The output should be all lines of the entries below in which the word "DoxyCompactItemize" occurs.
•••••
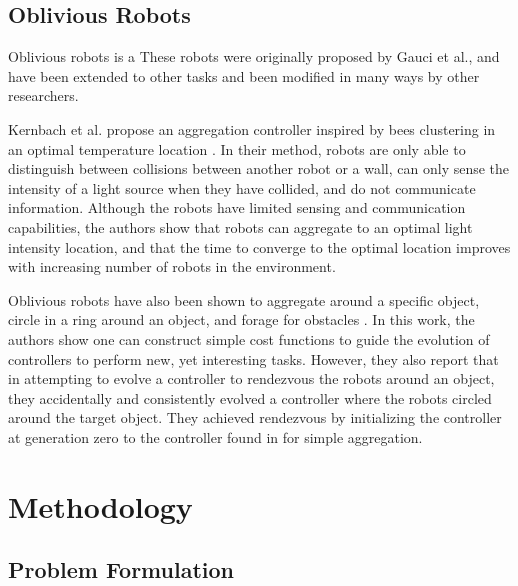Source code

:\documentclass[conference]{IEEEtran}
\begin{document}
  \subsection{Oblivious Robots}

    Oblivious robots is a These robots were originally proposed by Gauci et al., and have been extended to other tasks and been modified in many ways by other researchers.

    Kernbach et al. propose an aggregation controller inspired by bees clustering in an optimal temperature location \cite{kernbach_re-embodiment_2009}. In their method, robots are only able to distinguish between collisions between another robot or a wall, can only sense the intensity of a light source when they have collided, and do not communicate information. Although the robots have limited sensing and communication capabilities, the authors show that robots can aggregate to an optimal light intensity location, and that the time to converge to the optimal location improves with increasing number of robots in the environment.

    Oblivious robots have also been shown to aggregate around a specific object, circle in a ring around an object, and forage for obstacles \cite{johnson_evolving_2016}. In this work, the authors show one can construct simple cost functions to guide the evolution of controllers to perform new, yet interesting tasks. However, they also report that in attempting to evolve a controller to rendezvous the robots around an object, they accidentally and consistently evolved a controller where the robots circled around the target object. They achieved rendezvous by initializing the controller at generation zero to the controller found in \cite{gauci_self-organized_2014} for simple aggregation.

\section{Methodology}

  \subsection{Problem Formulation}
\end{document}
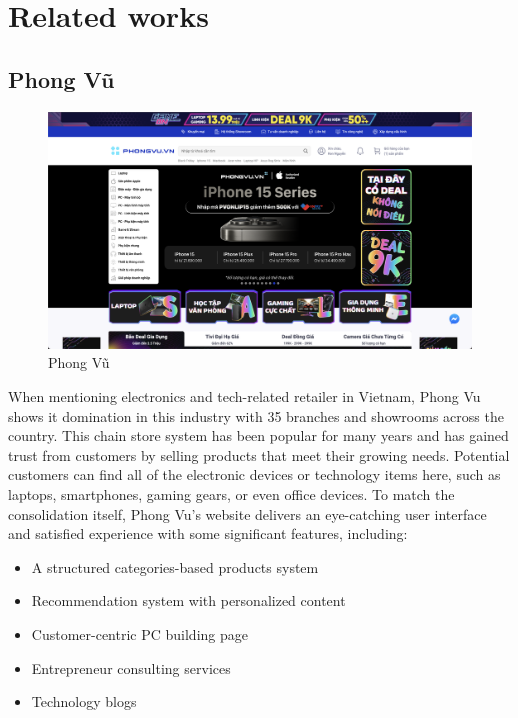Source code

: \section{Related works}


\subsection{Phong Vũ}
\begin{figure}[H]
    \centering
    \includegraphics[width=1\linewidth]{image/related-works/phongvu.png}
    \caption{Phong Vũ}
    \label{fig:phong_vu}
\end{figure}

\noindent When mentioning electronics and tech-related retailer in Vietnam, Phong Vu shows it domination in this industry with 35 branches and showrooms across the country. This chain store system has been popular for many years and has gained trust from customers by selling products that meet their growing needs. Potential customers can find all of the electronic devices or technology items here, such as laptops, smartphones, gaming gears, or even office devices. To match the consolidation itself, Phong Vu's website delivers an eye-catching user interface and satisfied experience with some significant features, including:
\begin{itemize}
    \item A structured categories-based products system
    \item Recommendation system with personalized content
    \item Customer-centric PC building page
    \item Entrepreneur consulting services
    \item Technology blogs
\end{itemize}

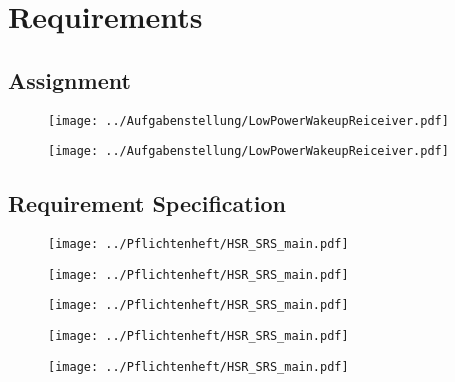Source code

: \chapter{Requirements}

\newpage

\section{Assignment}
\begin{figure}[H]
	\centering
	\texttt{[image: ../Aufgabenstellung/LowPowerWakeupReiceiver.pdf]}
\end{figure}
\begin{figure}[H]
	\centering
	\texttt{[image: ../Aufgabenstellung/LowPowerWakeupReiceiver.pdf]}
\end{figure}

\newpage
\section{Requirement Specification}
\begin{figure}[H]
	\centering
	\texttt{[image: ../Pflichtenheft/HSR\_SRS\_main.pdf]}
\end{figure}
\begin{figure}[H]
	\centering
	\texttt{[image: ../Pflichtenheft/HSR\_SRS\_main.pdf]}
\end{figure}
\begin{figure}[H]
	\centering
	\texttt{[image: ../Pflichtenheft/HSR\_SRS\_main.pdf]}
\end{figure}
\begin{figure}[H]
	\centering
	\texttt{[image: ../Pflichtenheft/HSR\_SRS\_main.pdf]}
\end{figure}

\begin{landscape}
	\begin{figure}[H]
		\centering
		\texttt{[image: ../Pflichtenheft/HSR\_SRS\_main.pdf]}
	\end{figure}
\end{landscape}
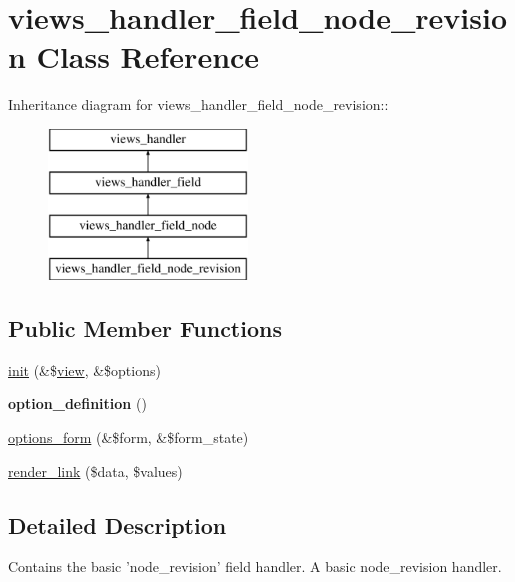 \hypertarget{classviews__handler__field__node__revision}{
\section{views\_\-handler\_\-field\_\-node\_\-revision Class Reference}
\label{classviews__handler__field__node__revision}
}
Inheritance diagram for views\_\-handler\_\-field\_\-node\_\-revision::\begin{figure}[H]
\begin{center}
\leavevmode
\includegraphics[height=4cm]{classviews__handler__field__node__revision}
\end{center}
\end{figure}
\subsection*{Public Member Functions}
\begin{DoxyCompactItemize}
\item 
\hyperlink{classviews__handler__field__node__revision_aa89b3130f87bc8811d777a29f8e4468c}{init} (\&\$\hyperlink{classview}{view}, \&\$options)
\item 
\hypertarget{classviews__handler__field__node__revision_af690516a09619b86cf181f6e1db377bc}{
{\bfseries option\_\-definition} ()}
\label{classviews__handler__field__node__revision_af690516a09619b86cf181f6e1db377bc}

\item 
\hyperlink{classviews__handler__field__node__revision_a81c730d40af84b9309664ae8c7992429}{options\_\-form} (\&\$form, \&\$form\_\-state)
\item 
\hyperlink{classviews__handler__field__node__revision_aefde40c1e00a13cfdf184f31ff07c25b}{render\_\-link} (\$data, \$values)
\end{DoxyCompactItemize}


\subsection{Detailed Description}
Contains the basic 'node\_\-revision' field handler. A basic node\_\-revision handler.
•••••
OUTPUT FOR THIS TASK:
\begin{DoxyCompactItemize}
\end{DoxyCompactItemize}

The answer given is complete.